WORK REQUEST:
Give the number of lines in the data below where the string "consent" occurs, and nothing else.

[Extracted records]
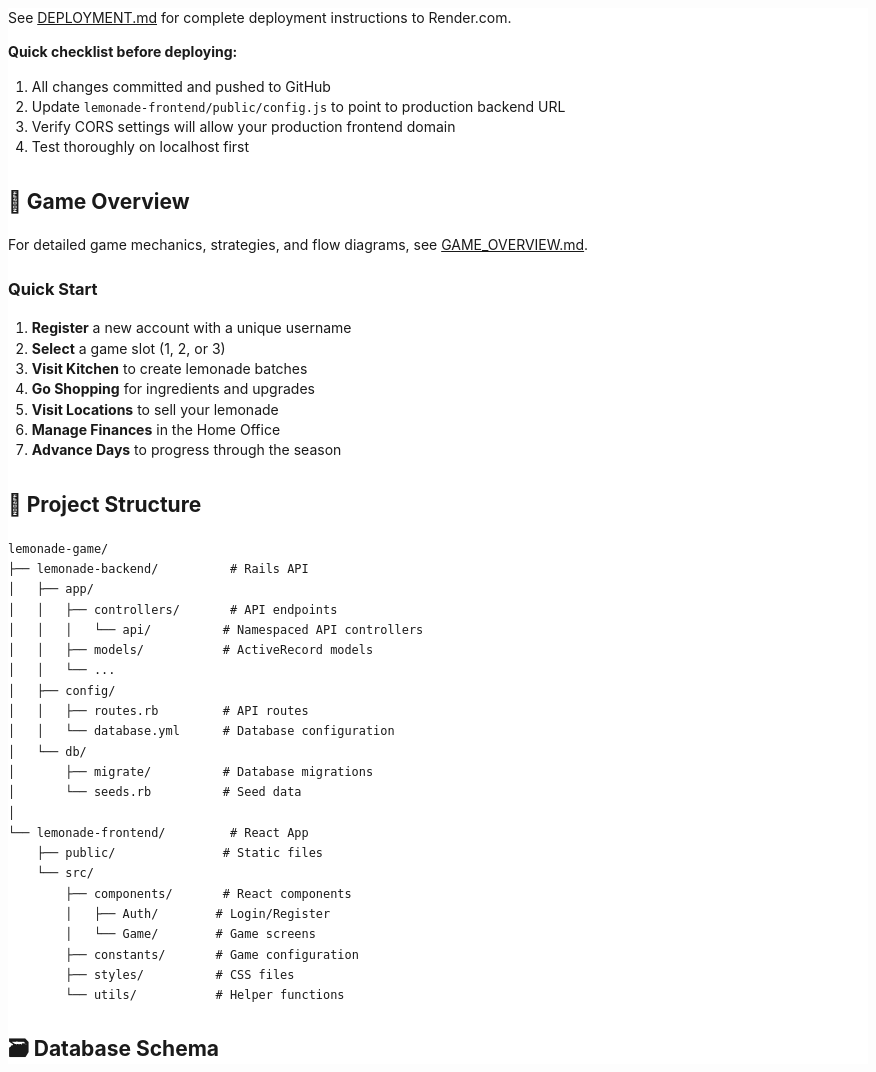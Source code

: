 See [DEPLOYMENT.md](DEPLOYMENT.md) for complete deployment instructions to Render.com.

**Quick checklist before deploying:**
1. All changes committed and pushed to GitHub
2. Update `lemonade-frontend/public/config.js` to point to production backend URL
3. Verify CORS settings will allow your production frontend domain
4. Test thoroughly on localhost first

## 🎯 Game Overview

For detailed game mechanics, strategies, and flow diagrams, see [GAME_OVERVIEW.md](GAME_OVERVIEW.md).

### Quick Start

1. **Register** a new account with a unique username
2. **Select** a game slot (1, 2, or 3)
3. **Visit Kitchen** to create lemonade batches
4. **Go Shopping** for ingredients and upgrades
5. **Visit Locations** to sell your lemonade
6. **Manage Finances** in the Home Office
7. **Advance Days** to progress through the season

## 📁 Project Structure

```
lemonade-game/
├── lemonade-backend/          # Rails API
│   ├── app/
│   │   ├── controllers/       # API endpoints
│   │   │   └── api/          # Namespaced API controllers
│   │   ├── models/           # ActiveRecord models
│   │   └── ...
│   ├── config/
│   │   ├── routes.rb         # API routes
│   │   └── database.yml      # Database configuration
│   └── db/
│       ├── migrate/          # Database migrations
│       └── seeds.rb          # Seed data
│
└── lemonade-frontend/         # React App
    ├── public/               # Static files
    └── src/
        ├── components/       # React components
        │   ├── Auth/        # Login/Register
        │   └── Game/        # Game screens
        ├── constants/       # Game configuration
        ├── styles/          # CSS files
        └── utils/           # Helper functions
```

## 🗃 Database Schema
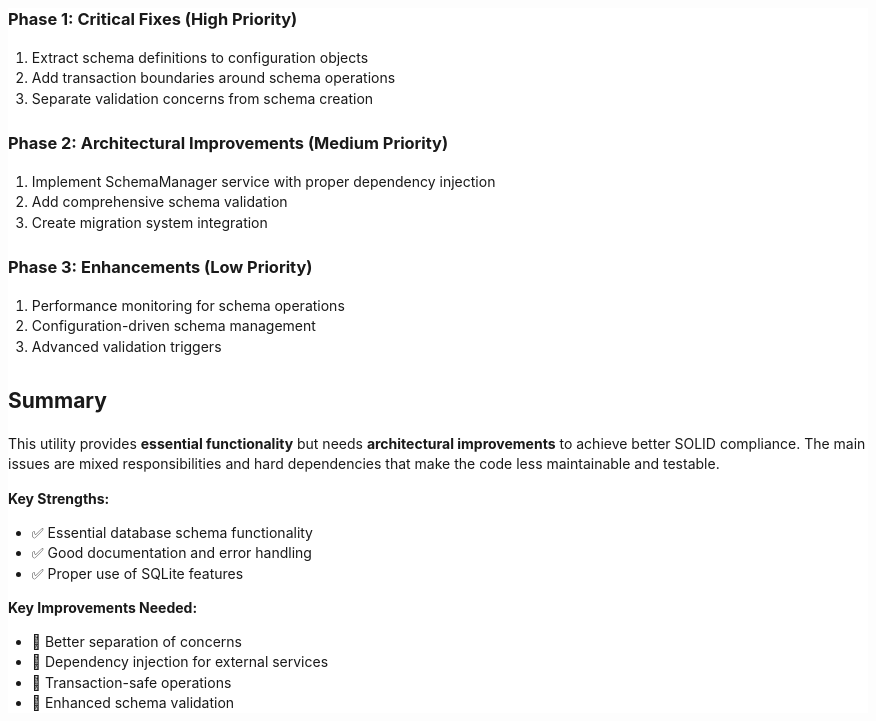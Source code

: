 ### **Phase 1: Critical Fixes (High Priority)**

1. Extract schema definitions to configuration objects
2. Add transaction boundaries around schema operations
3. Separate validation concerns from schema creation

### **Phase 2: Architectural Improvements (Medium Priority)**

1. Implement SchemaManager service with proper dependency injection
2. Add comprehensive schema validation
3. Create migration system integration

### **Phase 3: Enhancements (Low Priority)**

1. Performance monitoring for schema operations
2. Configuration-driven schema management
3. Advanced validation triggers

## Summary

This utility provides **essential functionality** but needs **architectural improvements** to achieve better SOLID compliance. The main issues are mixed responsibilities and hard dependencies that make the code less maintainable and testable.

**Key Strengths:**

- ✅ Essential database schema functionality
- ✅ Good documentation and error handling
- ✅ Proper use of SQLite features

**Key Improvements Needed:**

- 🔧 Better separation of concerns
- 🔧 Dependency injection for external services
- 🔧 Transaction-safe operations
- 🔧 Enhanced schema validation
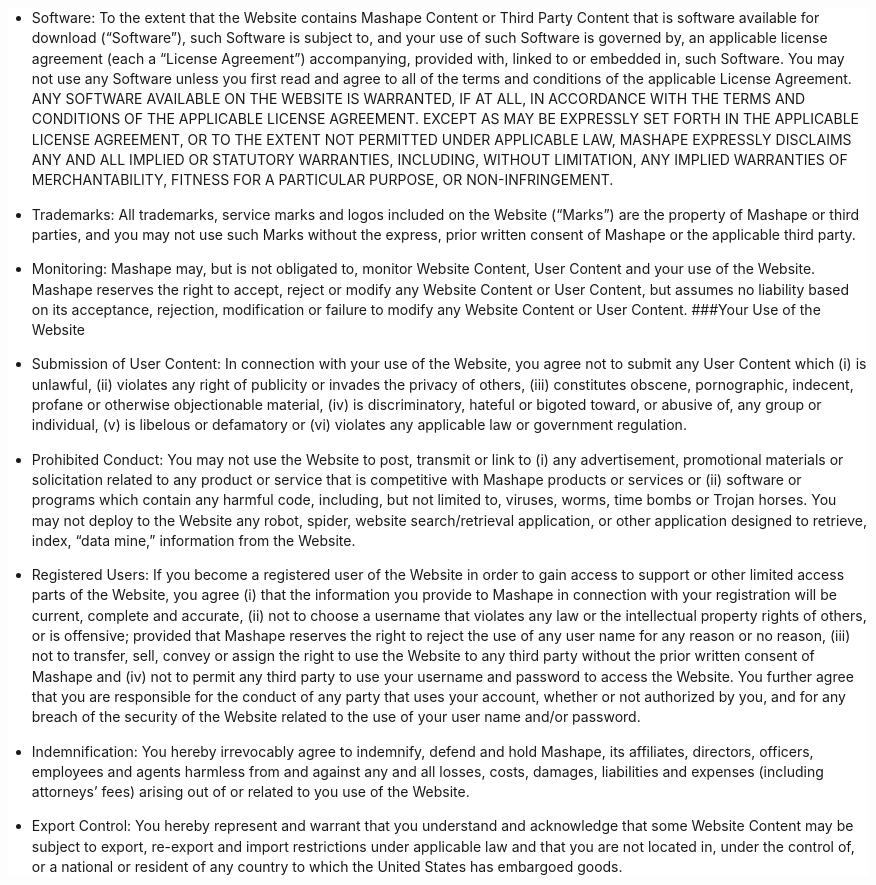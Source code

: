 * Software: To the extent that the Website contains Mashape Content or Third Party Content that is software available for download (“Software”), such Software is subject to, and your use of such Software is governed by, an applicable license agreement (each a “License Agreement”) accompanying, provided with, linked to or embedded in, such Software. You may not use any Software unless you first read and agree to all of the terms and conditions of the applicable License Agreement. ANY SOFTWARE AVAILABLE ON THE WEBSITE IS WARRANTED, IF AT ALL, IN ACCORDANCE WITH THE TERMS AND CONDITIONS OF THE APPLICABLE LICENSE AGREEMENT.  EXCEPT AS MAY BE EXPRESSLY SET FORTH IN THE APPLICABLE LICENSE AGREEMENT, OR TO THE EXTENT NOT PERMITTED UNDER APPLICABLE LAW, MASHAPE EXPRESSLY DISCLAIMS ANY AND ALL IMPLIED OR STATUTORY WARRANTIES, INCLUDING, WITHOUT LIMITATION, ANY IMPLIED WARRANTIES OF MERCHANTABILITY, FITNESS FOR A PARTICULAR PURPOSE, OR NON-INFRINGEMENT.

* Trademarks: All trademarks, service marks and logos included on the Website (“Marks”) are the property of Mashape or third parties, and you may not use such Marks without the express, prior written consent of Mashape or the applicable third party.

* Monitoring: Mashape may, but is not obligated to, monitor Website Content, User Content and your use of the Website.  Mashape reserves the right to accept, reject or modify any Website Content or User Content, but assumes no liability based on its acceptance, rejection, modification or failure to modify any Website Content or User Content.
###Your Use of the Website
* Submission of User Content: In connection with your use of the Website, you agree not to submit any User Content which (i) is unlawful, (ii) violates any right of publicity or invades the privacy of others, (iii) constitutes obscene, pornographic, indecent, profane or otherwise objectionable material, (iv) is discriminatory, hateful or bigoted toward, or abusive of, any group or individual, (v) is libelous or defamatory or (vi) violates any applicable law or government regulation.

* Prohibited Conduct: You may not use the Website to post, transmit or link to (i) any advertisement, promotional materials or solicitation related to any product or service that is competitive with Mashape products or services or (ii) software or programs which contain any harmful code, including, but not limited to, viruses, worms, time bombs or Trojan horses.  You may not deploy to the Website any robot, spider, website search/retrieval application, or other application designed to retrieve, index, “data mine,” information from the Website.

* Registered Users: If you become a registered user of the Website in order to gain access to support or other limited access parts of the Website, you agree (i) that the information you provide to Mashape in connection with your registration will be current, complete and accurate, (ii) not to choose a username that violates any law or the intellectual property rights of others, or is offensive; provided that Mashape reserves the right to reject the use of any user name for any reason or no reason, (iii) not to transfer, sell, convey or assign the right to use the Website to any third party without the prior written consent of Mashape and (iv) not to permit any third party to use your username and password to access the Website. You further agree that you are responsible for the conduct of any party that uses your account, whether or not authorized by you, and for any breach of the security of the Website related to the use of your user name and/or password.

* Indemnification: You hereby irrevocably agree to indemnify, defend and hold Mashape, its affiliates, directors, officers, employees and agents harmless from and against any and all losses, costs, damages, liabilities and expenses (including attorneys’ fees) arising out of or related to you use of the Website.

* Export Control: You hereby represent and warrant that you understand and acknowledge that some Website Content may be subject to export, re-export and import restrictions under applicable law and that you are not located in, under the control of, or a national or resident of any country to which the United States has embargoed goods.
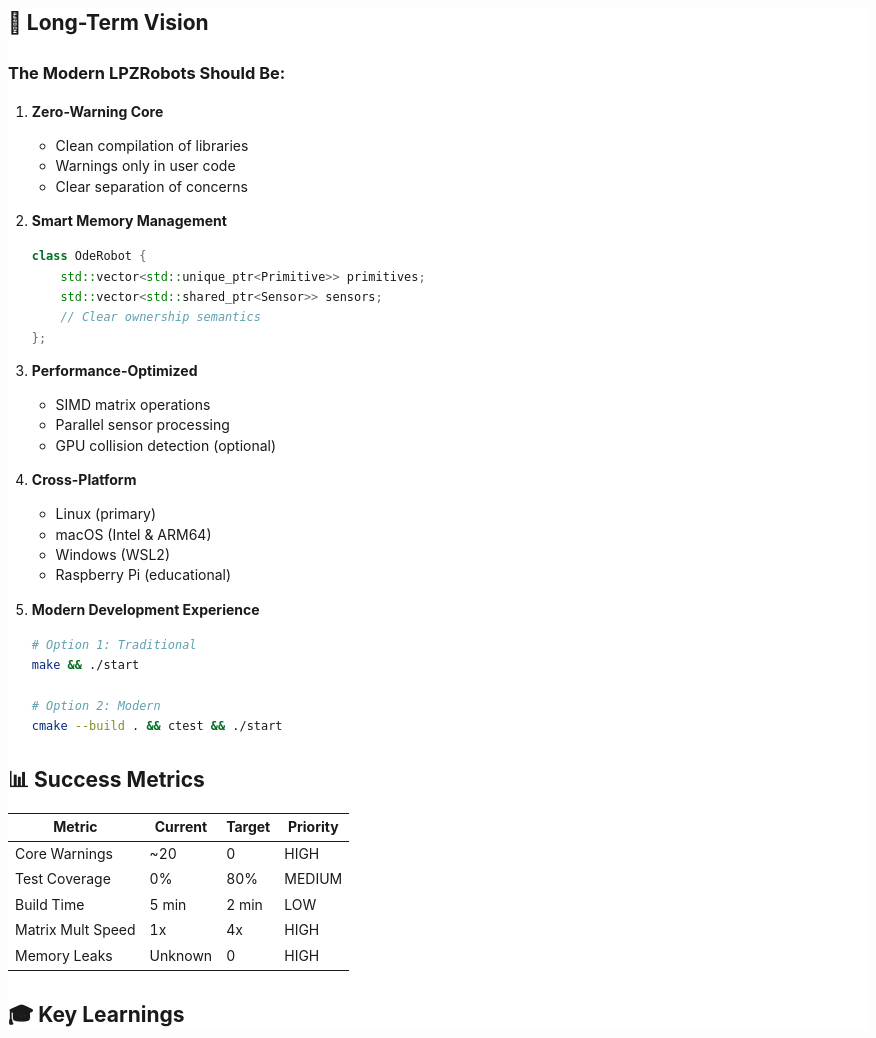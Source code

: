 ## 🚀 **Long-Term Vision**

### The Modern LPZRobots Should Be:

1. **Zero-Warning Core**
   - Clean compilation of libraries
   - Warnings only in user code
   - Clear separation of concerns

2. **Smart Memory Management**
   ```cpp
   class OdeRobot {
       std::vector<std::unique_ptr<Primitive>> primitives;
       std::vector<std::shared_ptr<Sensor>> sensors;
       // Clear ownership semantics
   };
   ```

3. **Performance-Optimized**
   - SIMD matrix operations
   - Parallel sensor processing
   - GPU collision detection (optional)

4. **Cross-Platform**
   - Linux (primary)
   - macOS (Intel & ARM64)
   - Windows (WSL2)
   - Raspberry Pi (educational)

5. **Modern Development Experience**
   ```bash
   # Option 1: Traditional
   make && ./start

   # Option 2: Modern
   cmake --build . && ctest && ./start
   ```

## 📊 **Success Metrics**

| Metric | Current | Target | Priority |
|--------|---------|---------|----------|
| Core Warnings | ~20 | 0 | HIGH |
| Test Coverage | 0% | 80% | MEDIUM |
| Build Time | 5 min | 2 min | LOW |
| Matrix Mult Speed | 1x | 4x | HIGH |
| Memory Leaks | Unknown | 0 | HIGH |

## 🎓 **Key Learnings**
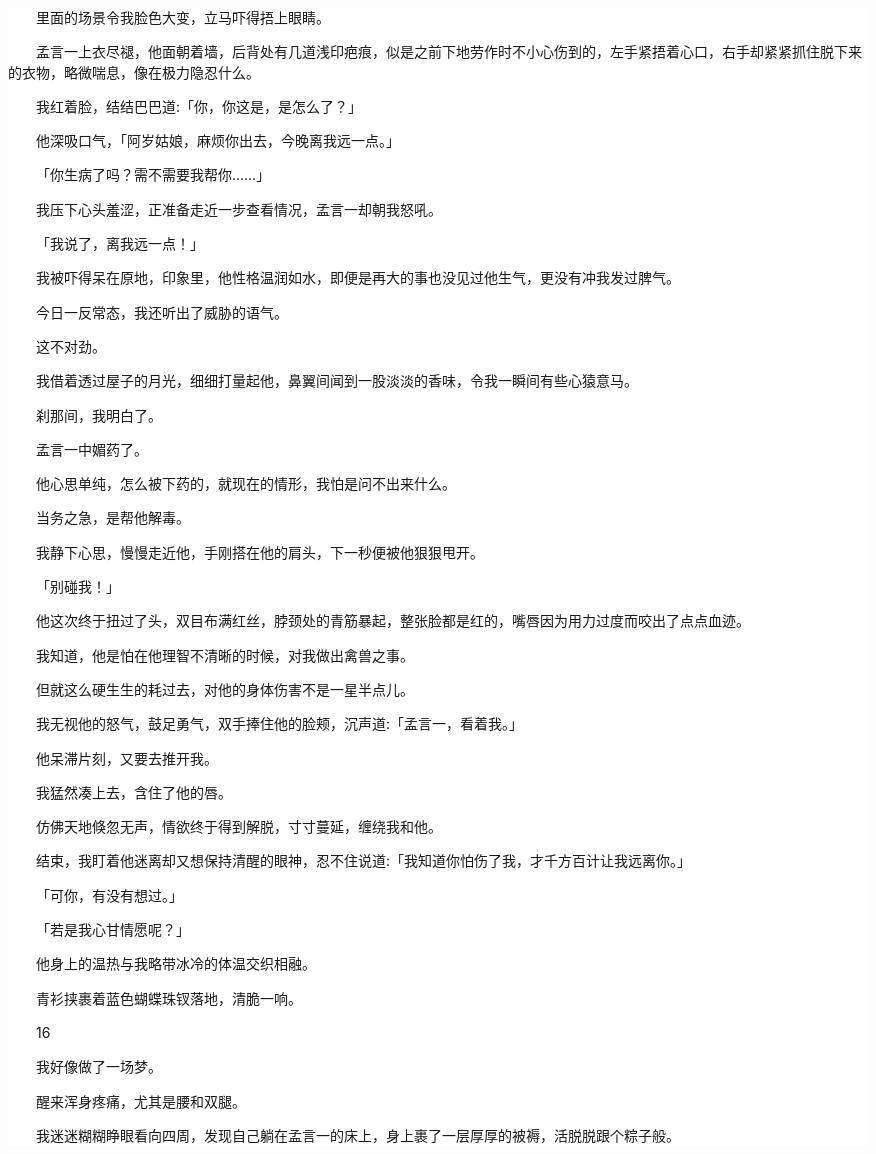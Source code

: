&emsp;&emsp;里面的场景令我脸色大变，立马吓得捂上眼睛。  
  
&emsp;&emsp;孟言一上衣尽褪，他面朝着墙，后背处有几道浅印疤痕，似是之前下地劳作时不小心伤到的，左手紧捂着心口，右手却紧紧抓住脱下来的衣物，略微喘息，像在极力隐忍什么。  
  
&emsp;&emsp;我红着脸，结结巴巴道:「你，你这是，是怎么了？」  
  
&emsp;&emsp;他深吸口气，「阿岁姑娘，麻烦你出去，今晚离我远一点。」  
  
&emsp;&emsp;「你生病了吗？需不需要我帮你……」  
  
&emsp;&emsp;我压下心头羞涩，正准备走近一步查看情况，孟言一却朝我怒吼。  
  
&emsp;&emsp;「我说了，离我远一点！」  
  
&emsp;&emsp;我被吓得呆在原地，印象里，他性格温润如水，即便是再大的事也没见过他生气，更没有冲我发过脾气。  
  
&emsp;&emsp;今日一反常态，我还听出了威胁的语气。  
  
&emsp;&emsp;这不对劲。  
  
&emsp;&emsp;我借着透过屋子的月光，细细打量起他，鼻翼间闻到一股淡淡的香味，令我一瞬间有些心猿意马。  
  
&emsp;&emsp;刹那间，我明白了。  
  
&emsp;&emsp;孟言一中媚药了。  
  
&emsp;&emsp;他心思单纯，怎么被下药的，就现在的情形，我怕是问不出来什么。  
  
&emsp;&emsp;当务之急，是帮他解毒。  
  
&emsp;&emsp;我静下心思，慢慢走近他，手刚搭在他的肩头，下一秒便被他狠狠甩开。  
  
&emsp;&emsp;「别碰我！」  
  
&emsp;&emsp;他这次终于扭过了头，双目布满红丝，脖颈处的青筋暴起，整张脸都是红的，嘴唇因为用力过度而咬出了点点血迹。  
  
&emsp;&emsp;我知道，他是怕在他理智不清晰的时候，对我做出禽兽之事。  
  
&emsp;&emsp;但就这么硬生生的耗过去，对他的身体伤害不是一星半点儿。  
  
&emsp;&emsp;我无视他的怒气，鼓足勇气，双手捧住他的脸颊，沉声道:「孟言一，看着我。」  
  
&emsp;&emsp;他呆滞片刻，又要去推开我。  
  
&emsp;&emsp;我猛然凑上去，含住了他的唇。  
  
&emsp;&emsp;仿佛天地倏忽无声，情欲终于得到解脱，寸寸蔓延，缠绕我和他。  
  
&emsp;&emsp;结束，我盯着他迷离却又想保持清醒的眼神，忍不住说道:「我知道你怕伤了我，才千方百计让我远离你。」  
  
&emsp;&emsp;「可你，有没有想过。」  
  
&emsp;&emsp;「若是我心甘情愿呢？」  
  
&emsp;&emsp;他身上的温热与我略带冰冷的体温交织相融。  
  
&emsp;&emsp;青衫挟裹着蓝色蝴蝶珠钗落地，清脆一响。  
  
&emsp;&emsp;16  
  
&emsp;&emsp;我好像做了一场梦。  
  
&emsp;&emsp;醒来浑身疼痛，尤其是腰和双腿。  
  
&emsp;&emsp;我迷迷糊糊睁眼看向四周，发现自己躺在孟言一的床上，身上裹了一层厚厚的被褥，活脱脱跟个粽子般。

OUTPUT BELOW:
2